Abstract Irradiation-induced brain injury, leading to cognitive impairment several months to years after whole brain irradiation (WBI) therapy, is a common health problem in patients with primary or metastatic brain tumor and greatly impairs quality of life for tumor survivors. Recently, it has been demonstrated that a rapid and sustained increase in activated microglia following WBI led to a chronic inflammatory response and a corresponding decrease in hippocampal neurogenesis. Tamoxifen, serving as a radiosensitizer and a useful agent in combination therapy of glioma, has been found to exert anti-inflammatory response both in cultured microglial cells and in a spinal cord injury model. In the present study, we investigated whether tamoxifen alleviated inflammatory damage seen in the irradiated microglia in vitro and in the irradiated brain.
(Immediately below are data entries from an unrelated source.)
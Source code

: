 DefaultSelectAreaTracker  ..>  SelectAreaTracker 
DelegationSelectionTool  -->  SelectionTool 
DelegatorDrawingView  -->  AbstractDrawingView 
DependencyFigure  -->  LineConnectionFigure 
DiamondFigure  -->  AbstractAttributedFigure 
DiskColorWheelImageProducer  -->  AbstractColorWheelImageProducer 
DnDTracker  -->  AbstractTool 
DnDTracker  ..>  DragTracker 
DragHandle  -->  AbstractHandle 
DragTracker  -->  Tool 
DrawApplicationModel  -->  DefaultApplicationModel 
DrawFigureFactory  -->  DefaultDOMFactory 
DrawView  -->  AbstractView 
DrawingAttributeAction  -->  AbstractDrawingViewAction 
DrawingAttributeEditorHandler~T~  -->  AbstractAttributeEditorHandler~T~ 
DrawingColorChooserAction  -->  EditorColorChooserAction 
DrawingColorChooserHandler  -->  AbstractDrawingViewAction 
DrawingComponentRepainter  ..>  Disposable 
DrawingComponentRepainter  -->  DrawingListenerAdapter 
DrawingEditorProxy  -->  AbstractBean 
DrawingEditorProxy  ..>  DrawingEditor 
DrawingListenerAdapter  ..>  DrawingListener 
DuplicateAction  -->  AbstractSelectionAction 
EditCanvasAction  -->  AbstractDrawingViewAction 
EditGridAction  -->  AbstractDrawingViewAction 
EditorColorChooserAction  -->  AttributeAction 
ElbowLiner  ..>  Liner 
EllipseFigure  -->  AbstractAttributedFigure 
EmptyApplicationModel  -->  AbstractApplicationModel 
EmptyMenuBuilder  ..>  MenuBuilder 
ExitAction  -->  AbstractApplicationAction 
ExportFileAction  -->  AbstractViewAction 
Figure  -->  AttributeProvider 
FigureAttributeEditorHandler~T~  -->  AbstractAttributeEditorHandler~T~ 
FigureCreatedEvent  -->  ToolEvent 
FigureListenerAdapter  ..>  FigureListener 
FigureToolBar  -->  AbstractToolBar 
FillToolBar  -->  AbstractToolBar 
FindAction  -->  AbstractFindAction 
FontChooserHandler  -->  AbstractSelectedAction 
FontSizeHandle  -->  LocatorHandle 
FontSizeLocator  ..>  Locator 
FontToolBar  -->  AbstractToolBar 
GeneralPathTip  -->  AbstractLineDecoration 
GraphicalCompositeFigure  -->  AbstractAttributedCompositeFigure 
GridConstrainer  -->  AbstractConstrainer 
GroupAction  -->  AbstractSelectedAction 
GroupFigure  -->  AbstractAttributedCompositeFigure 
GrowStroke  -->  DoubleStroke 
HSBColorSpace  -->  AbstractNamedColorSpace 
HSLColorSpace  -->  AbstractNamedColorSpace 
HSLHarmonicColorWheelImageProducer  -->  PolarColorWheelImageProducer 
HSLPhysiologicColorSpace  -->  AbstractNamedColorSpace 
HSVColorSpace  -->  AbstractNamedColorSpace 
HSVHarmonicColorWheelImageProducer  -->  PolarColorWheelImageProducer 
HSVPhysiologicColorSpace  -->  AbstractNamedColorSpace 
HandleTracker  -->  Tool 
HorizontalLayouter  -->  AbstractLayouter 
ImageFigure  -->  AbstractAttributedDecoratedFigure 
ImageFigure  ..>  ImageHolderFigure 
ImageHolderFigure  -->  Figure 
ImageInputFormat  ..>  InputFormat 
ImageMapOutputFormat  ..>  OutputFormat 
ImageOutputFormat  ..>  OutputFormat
Irradiating BV-2 cells (a murine microglial cell line) with various radiation doses (2–10 Gy) led to the increase in IL-1β and TNF-α expression determined by ELISA, and the conditioned culture medium of irradiated microglia with 10 Gy radiation dose initiated astroglial activation and decreased the number of neuronal cells in vitro . Incubation BV-2 cells with tamoxifen (1 μM) for 45 min significantly inhibited the radiation-induced microglial inflammatory response. In the irradiated brain, WBI induced the breakdown of the blood–brain barrier permeability at day 1 post irradiation and tissue edema formation at day 3 post-radiation. Furthermore, WBI led to microglial activation and reactive astrogliosis in the cerebral cortex and neuronal apoptosis in the CA1 hippocampus at day 3 post-radiation. Tamoxifen administration (i.p., 5 mg/kg) immediately post radiation reduced the irradiation-induced brain damage after WBI. Taken together, these data support that tamoxifen can decrease the irradiation-induced brain damage via attenuating the microglial inflammatory response.